Monsieur le Conseiller Régional,
Dans un courrier adressé
à l'ensemble des Conseillers Régionaux de Provence-Alpes-Côte-d'Azur,
vous appelez le Conseil Régional à soutenir et
à financer le projet de liaison autoroutière «
A 51 » entre La Saulce et Grenoble.
Présentés - selon
vos termes - comme les principaux opposants au projet, les élus
verts de la Région Provence-Alpes-Côte d'Azur souhaitent
par ces quelques lignes vous rappeler ainsi quà
l'ensemble des Conseillers régionaux, les raisons qui
les conduisent depuis plus de 20 ans à s'opposer à
ce projet.
En préalable, il nous
semble important de relever que si ce projet était techniquement
et économiquement réalisable, qu'il relevait d'un
réel intérêt stratégique pour l'aménagement
du territoire national et qu'il s'avérait rentable pour
un concessionnaire, les tergiversations qui nourrissent la chronique
haut-alpine depuis plusieurs décennies seraient closes
depuis bien longtemps : l'autoroute serait construite ! Tant
d'années de débats, tant de décisions ministérielles
« irrévocables » adoptées puis abandonnées...
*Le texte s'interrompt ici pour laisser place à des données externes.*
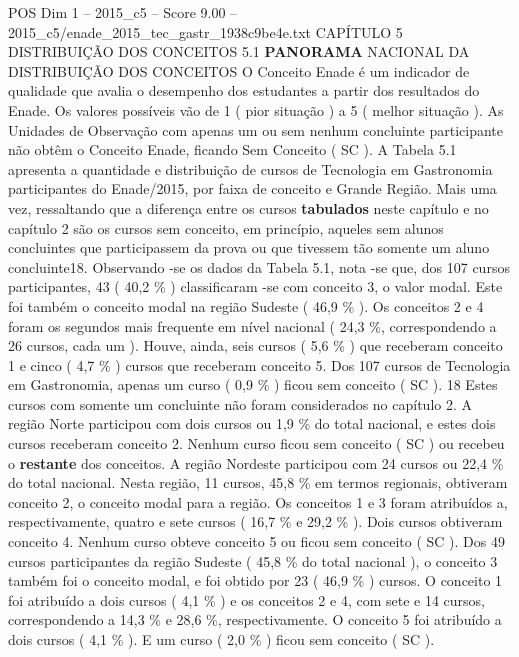 \begin{textsample}{POS Dim 1 – 2015\_c5 – Score 9.00 – 2015\_c5/enade\_2015\_tec\_gastr\_1938c9be4e.txt}  \label{ex:f1_pos_096}
CAPÍTULO 5 DISTRIBUIÇÃO DOS CONCEITOS 5.1 \textbf{PANORAMA} NACIONAL DA DISTRIBUIÇÃO DOS CONCEITOS O Conceito Enade é um indicador de qualidade que avalia o desempenho dos estudantes a partir dos resultados do Enade.
Os valores possíveis vão de 1 ( pior situação ) a 5 ( melhor situação ).
As Unidades de Observação com apenas um ou sem nenhum concluinte participante não obtêm o Conceito Enade, ficando Sem Conceito ( SC ).
A Tabela 5.1 apresenta a quantidade e distribuição de cursos de Tecnologia em Gastronomia participantes do Enade/2015, por faixa de conceito e Grande Região.
Mais uma vez, ressaltando que a diferença entre os cursos \textbf{tabulados} neste capítulo e no capítulo 2 são os cursos sem conceito, em princípio, aqueles sem alunos concluintes que participassem da prova ou que tivessem tão somente um aluno concluinte18.
Observando -se os dados da Tabela 5.1, nota -se que, dos 107 cursos participantes, 43 ( 40,2 \% ) classificaram -se com conceito 3, o valor modal.
Este foi também o conceito modal na região Sudeste ( 46,9 \% ).
Os conceitos 2 e 4 foram os segundos mais frequente em nível nacional ( 24,3 \%, correspondendo a 26 cursos, cada um ).
Houve, ainda, seis cursos ( 5,6 \% ) que receberam conceito 1 e cinco ( 4,7 \% ) cursos que receberam conceito 5.
Dos 107 cursos de Tecnologia em Gastronomia, apenas um curso ( 0,9 \% ) ficou sem conceito ( SC ). 18 Estes cursos com somente um concluinte não foram considerados no capítulo 2.
A região Norte participou com dois cursos ou 1,9 \% do total nacional, e estes dois cursos receberam conceito 2.
Nenhum curso ficou sem conceito ( SC ) ou recebeu o \textbf{restante} dos conceitos.
A região Nordeste participou com 24 cursos ou 22,4 \% do total nacional.
Nesta região, 11 cursos, 45,8 \% em termos regionais, obtiveram conceito 2, o conceito modal para a região.
Os conceitos 1 e 3 foram atribuídos a, respectivamente, quatro e sete cursos ( 16,7 \% e 29,2 \% ).
Dois cursos obtiveram conceito 4.
Nenhum curso obteve conceito 5 ou ficou sem conceito ( SC ).
Dos 49 cursos participantes da região Sudeste ( 45,8 \% do total nacional ), o conceito 3 também foi o conceito modal, e foi obtido por 23 ( 46,9 \% ) cursos.
O conceito 1 foi atribuído a dois cursos ( 4,1 \% ) e os conceitos 2 e 4, com sete e 14 cursos, correspondendo a 14,3 \% e 28,6 \%, respectivamente.
O conceito 5 foi atribuído a dois cursos ( 4,1 \% ).
E um curso ( 2,0 \% ) ficou sem conceito ( SC ).

\end{textsample}
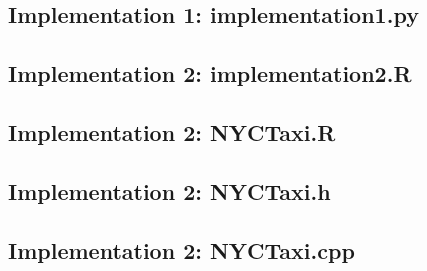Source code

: \documentclass{article}
\begin{document}
\subsection*{Implementation 1: \textbf{implementation1.py}}

\subsection*{Implementation 2: \textbf{implementation2.R}}

\subsection*{Implementation 2: \textbf{NYCTaxi.R}}

\subsection*{Implementation 2: \textbf{NYCTaxi.h}}

\subsection*{Implementation 2: \textbf{NYCTaxi.cpp}}



\end{document}
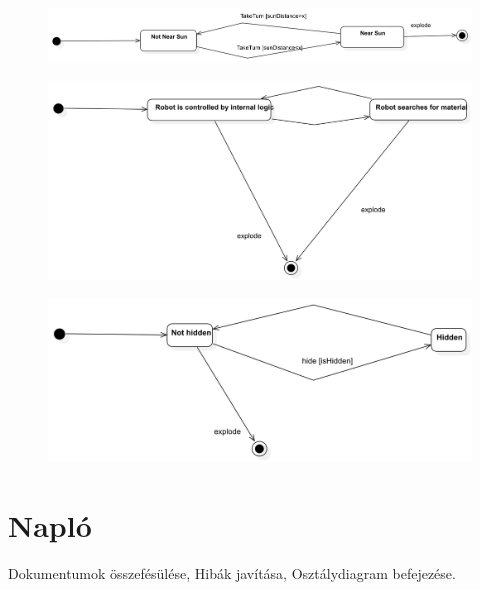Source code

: \documentclass[../../projlab]{subfiles}
\begin{document}
\begin{figure}[H]
	\includegraphics[width=1\textwidth]{docs/2_Project/svg/Design Model!NearSun!NearSun_3.png}
	\centering
\end{figure}


\begin{figure}[H]
	\includegraphics[width=1\textwidth]{docs/2_Project/svg/Design Model!RobotActivities!RobotActivities_4.png}
	\centering
\end{figure}

\begin{figure}[H]
	\includegraphics[width=1\textwidth]{docs/2_Project/svg/Design Model!Spaceship Hide!Spaceship Hide_5.png}
	\centering
\end{figure}

\section{Napló}

\begin{naplo}
	{ 
		Dokumentumok összefésülése, Hibák javítása, Osztálydiagram befejezése.   
	}

\end{naplo}

\begin{toappendix}



	
\end{toappendix}
\end{document}
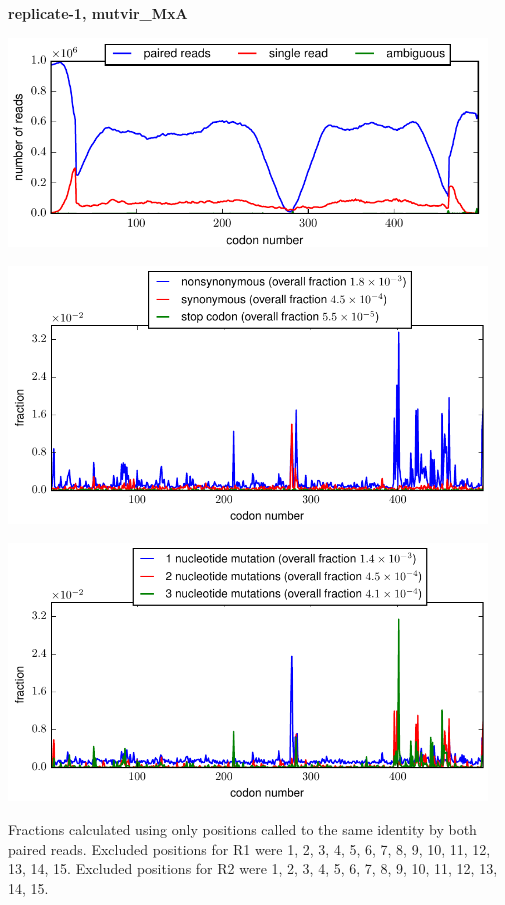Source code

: \documentclass[10pt,letterpaper]{article}
\begin{document}
\centerline{\Large \bf replicate-1, mutvir\_MxA}
\vspace{0.1in}

\centerline{\includegraphics[width=5in]{replicate-1-mutvir_MxA_codondepth.pdf}}
\vspace{0.1in}

\centerline{\includegraphics[width=5in]{replicate-1-mutvir_MxA_syn-ns-dist.pdf}}
\vspace{0.1in}

\centerline{\includegraphics[width=5in]{replicate-1-mutvir_MxA_nmutspercodon-dist.pdf}}
\vspace{0.1in}

Fractions calculated using only positions called to the same identity by both paired reads.  Excluded positions for R1 were 1, 2, 3, 4, 5, 6, 7, 8, 9, 10, 11, 12, 13, 14, 15. 
 Excluded positions for R2 were 1, 2, 3, 4, 5, 6, 7, 8, 9, 10, 11, 12, 13, 14, 15. 
\end{document}
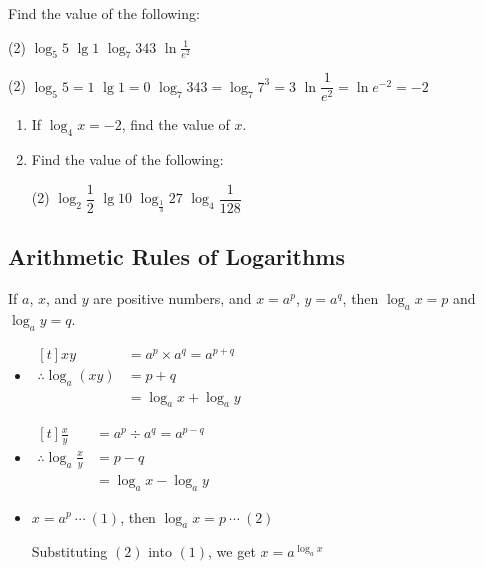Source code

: \documentclass{report}
\begin{document}
        \begin{question}
            Find the value of the following:
            \begin{tasks}[label=(\alph*)](2)
                \task $\log _5 5$
                \task $\lg 1$
                \task $\log _7 343$
                \task $\ln \frac{1}{e^2}$
            \end{tasks}

            \sol{}
            \begin{tasks}[label=(\alph*)](2)
                \task $\log _5 5=1$
                \task $\lg 1=0$
                \task $\log _7 343=\log _7 7^3=3$
                \task $\ln \dfrac{1}{e^2}=\ln e^{-2}=-2$
            \end{tasks}
        \end{question}

        \begin{enumerate}
            \item If $\log_4 x = -2$, find the value of $x$.
            \item Find the value of the following:
            \begin{tasks}[label=(\alph*)](2)
                \task $\log_2 \dfrac{1}{2}$
                \task $\lg 10$
                \task $\log_\frac{1}{3} 27$
                \task $\log_4 \dfrac{1}{128}$
            \end{tasks}
        \end{enumerate}

        \subsection*{Arithmetic Rules of Logarithms}

        If $a$, $x$, and $y$ are positive numbers, and $x = a^p$, $y = a^q$, then $\log_a x = p$ and $\log_a y = q$. 
        
        \begin{itemize}
            \item $\begin{aligned}[t] x y & =a^p \times a^q=a^{p+q} \\ \therefore \log _a(x y) & =p+q \\ & =\log _a x+\log _a y\end{aligned}$
            \item $\begin{aligned}[t] \frac{x}{y} & =a^p \div a^q=a^{p-q} \\ \therefore \log _a \frac{x}{y} & =p-q \\ & =\log _a x-\log _a y\end{aligned}$
            \item $x=a^p\ \cdots\ (1)$, then $\log _a x=p\ \cdots\ (2)$
            
            Substituting $(2)$ into $(1)$, we get $x=a^{\log _a x}$
        \end{itemize}
\end{document}
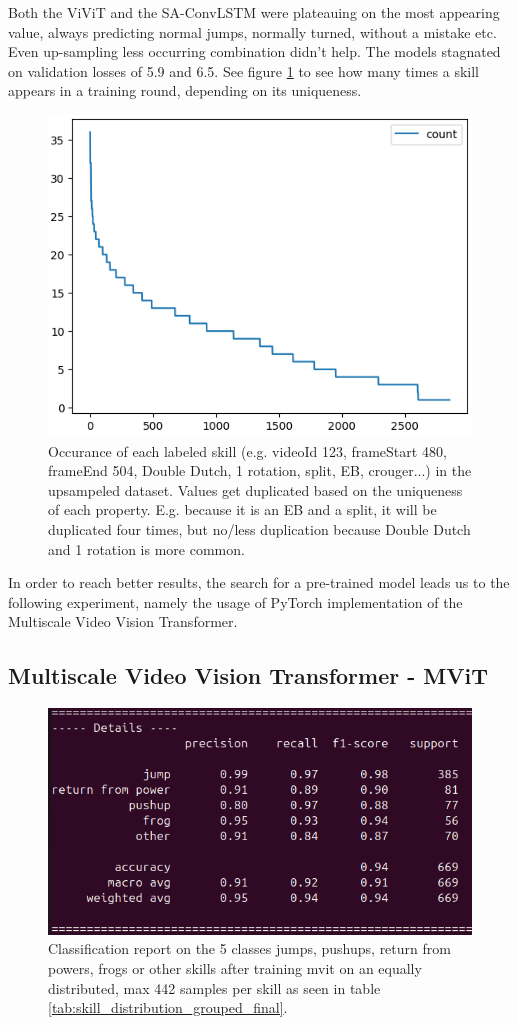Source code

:Both the ViViT and the SA-ConvLSTM were plateauing on the most appearing value, always predicting normal jumps, normally turned, without a mistake etc.
Even up-sampling less occurring combination didn't help. The models stagnated on validation losses of 5.9 and 6.5. See figure \ref{fig:skill-upsampling-distribution} to see how many times a skill appears in a training round, depending on its uniqueness.

\begin{figure}
    \centering
    \includegraphics[width=0.7\linewidth]{img/skill-upsampling-distribution}
    \caption[upsampling distribution of skills]{Occurance of each labeled skill (e.g. videoId 123, frameStart 480, frameEnd 504, Double Dutch, 1 rotation, split, EB, crouger...) in the upsampeled dataset. Values get duplicated based on the uniqueness of each property. E.g. because it is an EB and a split, it will be duplicated four times, but no/less duplication because Double Dutch and 1 rotation is more common.}
    \label{fig:skill-upsampling-distribution}
\end{figure}

In order to reach better results, the search for a pre-trained model leads us to the following experiment, namely the usage of PyTorch implementation of the Multiscale Video Vision Transformer.

\subsection{Multiscale Video Vision Transformer - MViT}


\begin{figure}
    \centering
    \includegraphics[width=0.7\linewidth]{img/mvit-5-classes}
    \caption[Classification report on only 5 skill classes]{Classification report on the 5 classes jumps, pushups, return from powers, frogs or other skills after training mvit on an equally distributed, max 442 samples per skill as seen in table \ref{tab:skill_distribution_grouped_final}.}
    \label{fig:mvit-5-classes}
\end{figure}


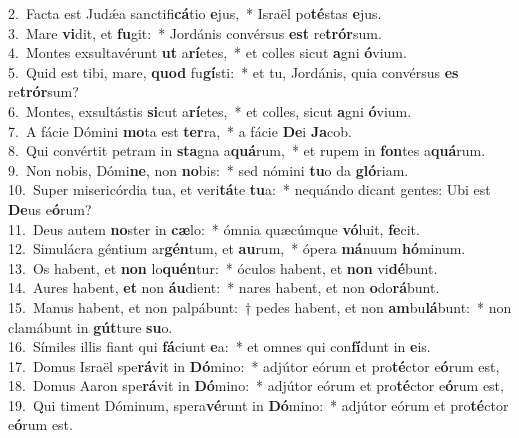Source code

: {2.~}Facta est Judǽa sanctifi\textbf{cá}tio \textbf{e}jus,~* Israël po\textbf{té}stas \textbf{e}jus.\\
{3.~}Mare \textbf{vi}dit, et \textbf{fu}git:~* Jordánis convérsus \textbf{est} re\textbf{trór}sum.\\
{4.~}Montes exsultavérunt \textbf{ut} a\textbf{rí}etes,~* et colles sicut \textbf{a}gni \textbf{ó}vium.\\
{5.~}Quid est tibi, mare, \textbf{quod} fu\textbf{gí}sti:~* et tu, Jordánis, quia convérsus \textbf{es} re\textbf{trór}sum?\\
{6.~}Montes, exsultástis \textbf{si}cut a\textbf{rí}etes,~* et colles, sicut \textbf{a}gni \textbf{ó}vium.\\
{7.~}A fácie Dómini \textbf{mo}ta est \textbf{ter}ra,~* a fácie \textbf{De}i \textbf{Ja}cob.\\
{8.~}Qui convértit petram in \textbf{sta}gna a\textbf{quá}rum,~* et rupem in \textbf{fon}tes a\textbf{quá}rum.\\
{9.~}Non nobis, Dómi\textbf{ne}, non \textbf{no}bis:~* sed nómini \textbf{tu}o da \textbf{gló}riam.\\
{10.~}Super misericórdia tua, et veri\textbf{tá}te \textbf{tu}a:~* nequándo dicant gentes: Ubi est \textbf{De}us e\textbf{ó}rum?\\
{11.~}Deus autem \textbf{no}ster in \textbf{cæ}lo:~* ómnia quæcúmque \textbf{vó}luit, \textbf{fe}cit.\\
{12.~}Simulácra géntium ar\textbf{gén}tum, et \textbf{au}rum,~* ópera \textbf{má}nuum \textbf{hó}minum.\\
{13.~}Os habent, et \textbf{non} lo\textbf{quén}tur:~* óculos habent, et \textbf{non} vi\textbf{dé}bunt.\\
{14.~}Aures habent, \textbf{et} non \textbf{áu}dient:~* nares habent, et non \textbf{o}do\textbf{rá}bunt.\\
{15.~}Manus habent, et non palpábunt:~† pedes habent, et non \textbf{am}bu\textbf{lá}bunt:~* non clamábunt in \textbf{gút}ture \textbf{su}o.\\
{16.~}Símiles illis fiant qui \textbf{fá}ciunt \textbf{e}a:~* et omnes qui con\textbf{fí}dunt in \textbf{e}is.\\
{17.~}Domus Israël spe\textbf{rá}vit in \textbf{Dó}mino:~* adjútor eórum et pro\textbf{té}ctor e\textbf{ó}rum est,\\
{18.~}Domus Aaron spe\textbf{rá}vit in \textbf{Dó}mino:~* adjútor eórum et pro\textbf{té}ctor e\textbf{ó}rum est,\\
{19.~}Qui timent Dóminum, spera\textbf{vé}runt in \textbf{Dó}mino:~* adjútor eórum et pro\textbf{té}ctor e\textbf{ó}rum est.\\
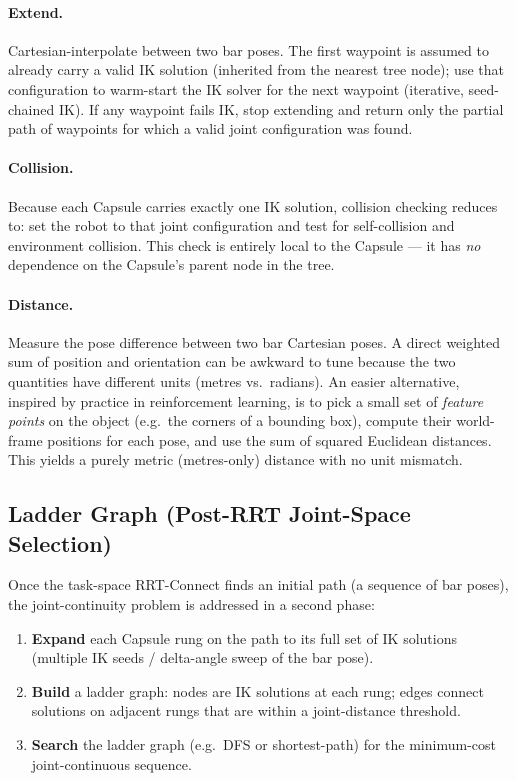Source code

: \documentclass[11pt]{article}
\begin{document}
\paragraph{Extend.}
Cartesian-interpolate between two bar poses.
The first waypoint is assumed to already carry a valid IK solution (inherited from the
nearest tree node); use that configuration to warm-start the IK solver for the next
waypoint (iterative, seed-chained IK).
If any waypoint fails IK, stop extending and return only the partial path of waypoints
for which a valid joint configuration was found.

\paragraph{Collision.}
Because each Capsule carries exactly one IK solution, collision checking reduces to:
set the robot to that joint configuration and test for self-collision and
environment collision.
This check is entirely local to the Capsule — it has \emph{no} dependence on the
Capsule's parent node in the tree.

\paragraph{Distance.}
Measure the pose difference between two bar Cartesian poses.
A direct weighted sum of position and orientation can be awkward to tune because
the two quantities have different units (metres vs.\ radians).
An easier alternative, inspired by practice in reinforcement learning, is to pick a
small set of \emph{feature points} on the object (e.g.\ the corners of a bounding box),
compute their world-frame positions for each pose, and use the sum of squared
Euclidean distances.  This yields a purely metric (metres-only) distance with no unit
mismatch.

\subsection*{Ladder Graph (Post-RRT Joint-Space Selection)}

Once the task-space RRT-Connect finds an initial path (a sequence of bar poses), the
joint-continuity problem is addressed in a second phase:
\begin{enumerate}
  \item \textbf{Expand} each Capsule rung on the path to its full set of IK solutions
        (multiple IK seeds / delta-angle sweep of the bar pose).
  \item \textbf{Build} a ladder graph: nodes are IK solutions at each rung;
        edges connect solutions on adjacent rungs that are within a joint-distance
        threshold.
  \item \textbf{Search} the ladder graph (e.g.\ DFS or shortest-path) for the
        minimum-cost joint-continuous sequence.
\end{enumerate}
\end{document}
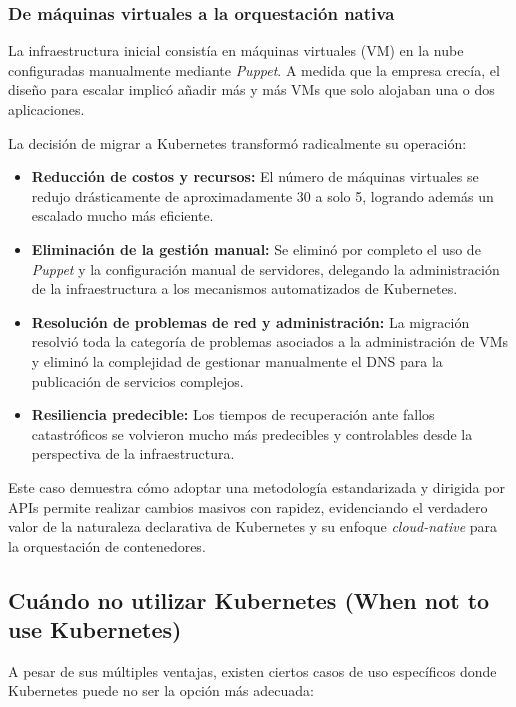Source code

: \subsubsection{De máquinas virtuales a la orquestación nativa}
La infraestructura inicial consistía en máquinas virtuales (VM) en la nube configuradas manualmente mediante \textit{Puppet}. A medida que la empresa crecía, el diseño para escalar implicó añadir más y más VMs que solo alojaban una o dos aplicaciones. 

La decisión de migrar a Kubernetes transformó radicalmente su operación:
\begin{itemize}
    \item \textbf{Reducción de costos y recursos:} El número de máquinas virtuales se redujo drásticamente de aproximadamente 30 a solo 5, logrando además un escalado mucho más eficiente.
    \item \textbf{Eliminación de la gestión manual:} Se eliminó por completo el uso de \textit{Puppet} y la configuración manual de servidores, delegando la administración de la infraestructura a los mecanismos automatizados de Kubernetes.
    \item \textbf{Resolución de problemas de red y administración:} La migración resolvió toda la categoría de problemas asociados a la administración de VMs y eliminó la complejidad de gestionar manualmente el DNS para la publicación de servicios complejos.
    \item \textbf{Resiliencia predecible:} Los tiempos de recuperación ante fallos catastróficos se volvieron mucho más predecibles y controlables desde la perspectiva de la infraestructura.
\end{itemize}

Este caso demuestra cómo adoptar una metodología estandarizada y dirigida por APIs permite realizar cambios masivos con rapidez, evidenciando el verdadero valor de la naturaleza declarativa de Kubernetes y su enfoque \textit{cloud-native} para la orquestación de contenedores.

\subsection{Cuándo no utilizar Kubernetes (When not to use Kubernetes)}

A pesar de sus múltiples ventajas, existen ciertos casos de uso específicos donde Kubernetes puede no ser la opción más adecuada:

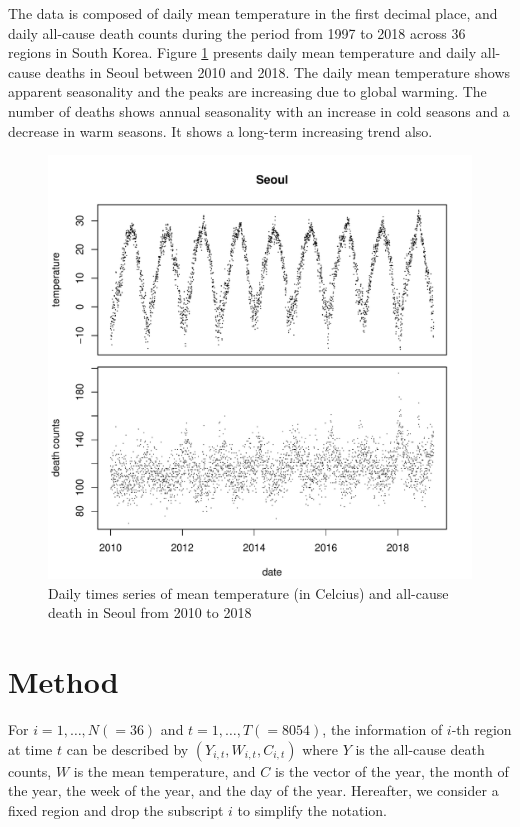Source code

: \documentclass[12pt]{article}
\begin{document}
The data is composed of daily mean temperature in the first decimal place, and
daily all-cause death counts during the period from 1997 to 2018 across 36 regions in South Korea.
Figure \ref{figure:temporal-trend}
presents daily mean temperature and daily all-cause deaths in Seoul between 2010 and 2018.
The daily mean temperature shows apparent seasonality and 
the peaks are increasing due to global warming.
The number of deaths shows annual seasonality 
with an increase in cold seasons and a decrease in warm seasons.
It shows a long-term increasing trend also.

\begin{figure}
	\includegraphics[width = \textwidth]{figures/temporal-trend.pdf}
	\caption{
		Daily times series of 
		mean temperature (in Celcius) and all-cause death in Seoul from 2010 to 2018}
	\label{figure:temporal-trend}
\end{figure}


\section{Method} 
\label{section:method}

For $i = 1, \dots, N(=36)$ and $t = 1, \dots, T(=8054)$, 
the information of $i$-th region at time $t$ can be described by $(Y_{i,t}, W_{i,t}, C_{i,t})$ 
where $Y$ is the all-cause death counts, $W$ is the mean temperature, 
and $C$ is the vector of the year, the month of the year, the week of the year, and the day of the year.
Hereafter, we consider a fixed region and drop the subscript $i$ to simplify the notation.
\end{document}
tout cela doit bien être le révélateur de
quelques difficultés.
Donc, comme vous le savez, les
Verts Haut-Alpins tout comme les Verts un peu partout
en France et en Europe - sont opposés à la poursuite
des programmes autoroutiers. Les raisons en sont suffisamment
bien connues aujourd'hui, y compris par vous-même, pour
que nous ne les rappelions pas ici en détail.
Pour autant, nous souhaitons
vous faire remarquer que les préoccupations qui sont les
nôtres depuis si longtemps (pollutions et nuisances diverses
liées au transport routier, impacts négatifs sur
les paysages, la santé et le réchauffement climatique,
abandon des transports collectifs et ferrés au profit
d'un «tout-camion» catastrophique, dont le coût
réel nest jamais révélé...)
deviennent aujourd'hui des préoccupations partagées
bien au-delà des cercles «Verts».
Pour le constater, il suffit
de se reporter aux choix politiques du Président de la
République (Déclaration de Johannesburg, Charte
de l'environnement adossée à la Constitution, lutte
contre le Cancer...), et aux différentes déclarations
et mesures émanant de plusieurs membres de l'actuel Gouvernement
(Plan Santé Environnement, Projet de bonus-malus à
l'encontre des véhicules polluants, mesures de sécurité
routière...).
Là aussi, Monsieur le
Conseiller Régional, si d'aussi éminentes personnalités
- plus proches de votre sensibilité politique que de celle
des Verts - s'engagent sur ces différentes voies, c'est
qu'il doit y avoir une raison.
Pour les Verts, les questions
de qualité de la vie (et donc de qualité de l'environnement)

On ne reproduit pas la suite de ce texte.